* WORK REQUIRED *
Every line of the data is to be transcribed without error.

* DATA LISTING *

-- Opening Marker --

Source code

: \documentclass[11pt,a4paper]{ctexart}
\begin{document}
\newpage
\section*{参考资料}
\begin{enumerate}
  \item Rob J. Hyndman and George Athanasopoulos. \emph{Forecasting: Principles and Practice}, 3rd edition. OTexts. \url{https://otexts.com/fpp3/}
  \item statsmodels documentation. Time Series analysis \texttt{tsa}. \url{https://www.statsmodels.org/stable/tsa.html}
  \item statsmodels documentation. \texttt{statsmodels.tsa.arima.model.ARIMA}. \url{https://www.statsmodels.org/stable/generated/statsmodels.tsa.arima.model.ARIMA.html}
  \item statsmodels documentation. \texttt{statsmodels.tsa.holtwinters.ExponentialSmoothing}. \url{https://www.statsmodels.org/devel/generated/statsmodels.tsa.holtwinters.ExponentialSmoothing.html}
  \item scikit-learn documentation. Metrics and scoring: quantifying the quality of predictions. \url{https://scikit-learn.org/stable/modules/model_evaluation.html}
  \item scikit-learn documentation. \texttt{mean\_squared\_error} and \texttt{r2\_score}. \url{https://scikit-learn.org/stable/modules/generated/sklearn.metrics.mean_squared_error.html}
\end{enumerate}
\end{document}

-- Closing Marker --

* SOLUTION TO THE PROBLEM *
Source code

: \documentclass[11pt,a4paper]{ctexart}
\begin{document}
\newpage
\section*{参考资料}
\begin{enumerate}
  \item Rob J. Hyndman and George Athanasopoulos. \emph{Forecasting: Principles and Practice}, 3rd edition. OTexts. \url{https://otexts.com/fpp3/}
  \item statsmodels documentation. Time Series analysis \texttt{tsa}. \url{https://www.statsmodels.org/stable/tsa.html}
  \item statsmodels documentation. \texttt{statsmodels.tsa.arima.model.ARIMA}. \url{https://www.statsmodels.org/stable/generated/statsmodels.tsa.arima.model.ARIMA.html}
  \item statsmodels documentation. \texttt{statsmodels.tsa.holtwinters.ExponentialSmoothing}. \url{https://www.statsmodels.org/devel/generated/statsmodels.tsa.holtwinters.ExponentialSmoothing.html}
  \item scikit-learn documentation. Metrics and scoring: quantifying the quality of predictions. \url{https://scikit-learn.org/stable/modules/model_evaluation.html}
  \item scikit-learn documentation. \texttt{mean\_squared\_error} and \texttt{r2\_score}. \url{https://scikit-learn.org/stable/modules/generated/sklearn.metrics.mean_squared_error.html}
\end{enumerate}
\end{document}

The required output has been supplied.